The International Fresh-cut Produce Association has joined produce growers and handlers as well as universities in three states to offer a series of workshops focused on fruit and vegetable sanitation from harvest to package.

Entitled, Sanitation Workshop for Packinghouses, Value-added Harvest and Fresh-cut Operations, the first workshop of the three-part series will be held May 13, 2004 at the Edison AgTAC Center in Visalia, Calif., from 7 a.m. to 5 p.m. The program is sponsored jointly by the International Fresh-cut Produce Association (IFPA), Western Growers Association, and the Tri-State Consortium (University of California Davis, University of Florida and Texas A&M University) under a grant from the U.S. Department of Agriculture.

The workshop's objective is to provide an educational forum for produce professionals such as grower/shippers, packinghouse operators and fresh-cut processors to increase awareness of sanitation issues during harvesting, packing and processing.

The format includes a morning session detailing fundamentals of food facility sanitation and three afternoon breakout sessions focused on the specific sanitation needs of packing sheds, in-field preparation/harvest operations and fresh-cut processing plants.

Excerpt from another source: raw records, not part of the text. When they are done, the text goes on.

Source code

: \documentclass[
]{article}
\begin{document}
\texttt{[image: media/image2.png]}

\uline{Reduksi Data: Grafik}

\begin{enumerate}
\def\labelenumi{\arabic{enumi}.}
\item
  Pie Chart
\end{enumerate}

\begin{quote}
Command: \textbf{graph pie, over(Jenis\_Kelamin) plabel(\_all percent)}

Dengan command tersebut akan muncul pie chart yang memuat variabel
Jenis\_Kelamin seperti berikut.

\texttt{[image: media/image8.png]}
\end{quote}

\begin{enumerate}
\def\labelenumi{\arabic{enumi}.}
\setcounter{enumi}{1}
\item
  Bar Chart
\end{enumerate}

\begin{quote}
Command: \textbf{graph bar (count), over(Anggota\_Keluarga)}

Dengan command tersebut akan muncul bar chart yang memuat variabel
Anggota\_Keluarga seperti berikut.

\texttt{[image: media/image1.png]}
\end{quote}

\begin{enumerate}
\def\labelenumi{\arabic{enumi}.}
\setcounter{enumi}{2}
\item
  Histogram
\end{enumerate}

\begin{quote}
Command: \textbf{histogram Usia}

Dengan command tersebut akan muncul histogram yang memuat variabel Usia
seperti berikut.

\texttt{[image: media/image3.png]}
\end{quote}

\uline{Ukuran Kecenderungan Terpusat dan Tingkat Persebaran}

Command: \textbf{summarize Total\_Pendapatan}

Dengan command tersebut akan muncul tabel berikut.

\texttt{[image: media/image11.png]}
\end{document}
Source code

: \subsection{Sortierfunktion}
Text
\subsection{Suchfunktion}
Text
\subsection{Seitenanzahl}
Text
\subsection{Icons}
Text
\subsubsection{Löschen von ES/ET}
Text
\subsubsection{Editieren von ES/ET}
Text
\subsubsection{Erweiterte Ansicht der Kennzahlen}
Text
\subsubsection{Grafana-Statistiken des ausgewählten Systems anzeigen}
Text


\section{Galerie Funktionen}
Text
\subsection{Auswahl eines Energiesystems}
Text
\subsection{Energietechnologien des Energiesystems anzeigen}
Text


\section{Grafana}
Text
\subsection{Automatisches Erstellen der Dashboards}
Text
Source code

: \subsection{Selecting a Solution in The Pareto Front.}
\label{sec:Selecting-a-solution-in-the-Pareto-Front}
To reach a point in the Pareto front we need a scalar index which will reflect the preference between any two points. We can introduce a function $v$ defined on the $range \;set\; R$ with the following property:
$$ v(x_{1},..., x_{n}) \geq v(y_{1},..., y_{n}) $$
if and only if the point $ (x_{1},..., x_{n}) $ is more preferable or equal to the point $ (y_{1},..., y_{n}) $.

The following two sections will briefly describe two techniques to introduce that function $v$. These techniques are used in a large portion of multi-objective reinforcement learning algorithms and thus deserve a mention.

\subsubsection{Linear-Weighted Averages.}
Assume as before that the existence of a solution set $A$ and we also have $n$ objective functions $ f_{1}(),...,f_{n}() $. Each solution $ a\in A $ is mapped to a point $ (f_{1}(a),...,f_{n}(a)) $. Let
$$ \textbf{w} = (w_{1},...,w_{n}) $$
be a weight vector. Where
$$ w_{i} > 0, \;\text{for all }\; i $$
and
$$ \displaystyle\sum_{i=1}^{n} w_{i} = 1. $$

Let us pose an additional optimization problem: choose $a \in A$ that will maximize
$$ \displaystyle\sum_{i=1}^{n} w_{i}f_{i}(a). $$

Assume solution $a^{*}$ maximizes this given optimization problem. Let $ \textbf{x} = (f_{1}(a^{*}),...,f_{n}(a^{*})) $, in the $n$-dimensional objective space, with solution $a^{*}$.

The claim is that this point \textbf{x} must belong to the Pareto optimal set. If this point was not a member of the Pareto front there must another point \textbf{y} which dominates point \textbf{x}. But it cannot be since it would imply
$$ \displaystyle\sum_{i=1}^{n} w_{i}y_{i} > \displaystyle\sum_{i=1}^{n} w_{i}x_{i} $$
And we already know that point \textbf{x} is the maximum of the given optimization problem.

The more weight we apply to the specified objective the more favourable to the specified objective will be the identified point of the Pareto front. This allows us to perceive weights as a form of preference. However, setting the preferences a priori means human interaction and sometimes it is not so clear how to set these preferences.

“This is an important educational outreach opportunity that enables all of us to contribute to reducing produce food safety risk,” asserts James Gorny, IFPA's vice president of technology and regulatory affairs. “The produce industry has a long history of producing safe, wholesome and nutritious products that consumer enjoy. We cannot, however, be successful in our food safety efforts without spreading this message to all levels of the produce industry.”

The workshop series represents an aggressive effort on the part of IFPA and its partners to respond to food safety issues in light of recent statements by the U.S. Food and Drug Administration on the handling of fresh produce items.

Presenters at the workshop include Ron Schmidt and Jeff Brecht of the University of Florida and Trevor Suslow and Linda Harris of UC Davis as well as Jim Gorny. The Tri-State Consortium is a 48-month research initiative created to study food safety issues in the produce industries of Florida, Texas and California and the grant provides for two more workshops scheduled for Texas and Florida later this year.